Wednesday, September 2, 2020
Women's Journal Submissions Fall During COVID-19
Following up on my previous post, COVID-19 Is Disproportionately Impacting Research By Women Faculty: Inside Higher Ed, Women's Journal Submissions Continue to Fall During COVID-19:
Female academics’ research productivity dropped off at the beginning of the COVID-19 outbreak, which many experts have attributed to women’s outsize role in caregiving even before the pandemic. Some also blame women’s disproportionate service roles and take-up of emotional labor.
Months later, journal submission rates for women have improved in some cases.
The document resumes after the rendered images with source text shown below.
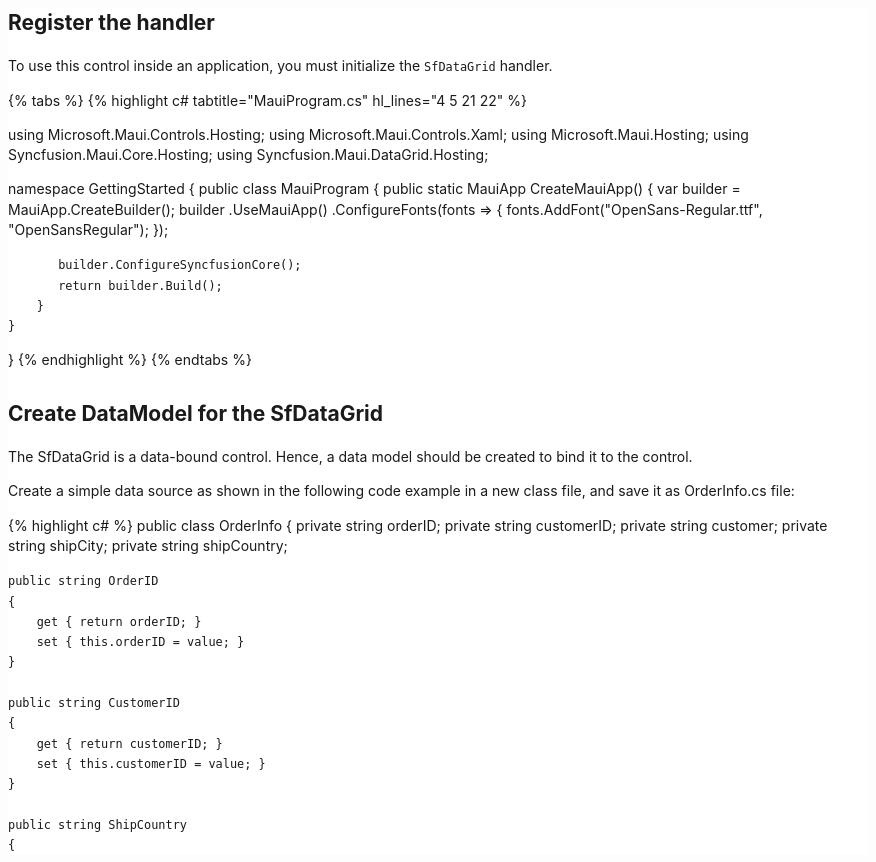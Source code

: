 ## Register the handler

To use this control inside an application, you must initialize the `SfDataGrid` handler.

{% tabs %}
{% highlight c# tabtitle="MauiProgram.cs" hl_lines="4 5 21 22" %}

using Microsoft.Maui.Controls.Hosting;
using Microsoft.Maui.Controls.Xaml;
using Microsoft.Maui.Hosting;
using Syncfusion.Maui.Core.Hosting;
using Syncfusion.Maui.DataGrid.Hosting;

namespace GettingStarted
{
    public class MauiProgram 
    {
        public static MauiApp CreateMauiApp()
        {
            var builder = MauiApp.CreateBuilder();
            builder
                .UseMauiApp<App>()
                .ConfigureFonts(fonts =>
                {
                    fonts.AddFont("OpenSans-Regular.ttf", "OpenSansRegular");
                });

           builder.ConfigureSyncfusionCore();
           return builder.Build();
        }
    }
}
{% endhighlight %} 
{% endtabs %}


## Create DataModel for the SfDataGrid

The SfDataGrid is a data-bound control. Hence, a data model should be created to bind it to the control. 

Create a simple data source as shown in the following code example in a new class file, and save it as OrderInfo.cs file:

{% highlight c# %}
public class OrderInfo
{
    private string orderID;
    private string customerID;
    private string customer;
    private string shipCity;
    private string shipCountry;

    public string OrderID
    {
        get { return orderID; }
        set { this.orderID = value; }
    }

    public string CustomerID
    {
        get { return customerID; }
        set { this.customerID = value; }
    }

    public string ShipCountry
    {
But the general outlook for women remains poor, with K-12 schools still closed in many communities, childcare options and other services still greatly reduced, and a bumpy teaching semester ahead.
“We are seeing some recent improvements, though I worry that those will drop precipitously as the semester begins,” Cassidy Sugimoto, professor of informatics at Indiana University at Bloomington and a co-author of an ongoing study of article submissions to preprint databases, said as her own two daughters did their remote schoolwork in the next room. “Issues such as disproportionate teaching and service obligations, coupled with the move to online schooling for children, are likely to take a toll on women in the upcoming year.”
Sugimoto and her co-authors published their initial COVID-19-era preprint analysis in Nature Index in May.
“We are all in the same storm, but not in the same boat,” they wrote at the time. “The scientific workforce has moved en masse into the home, where male faculty are four times more likely to have a partner engaged in full domestic care than their female colleagues.”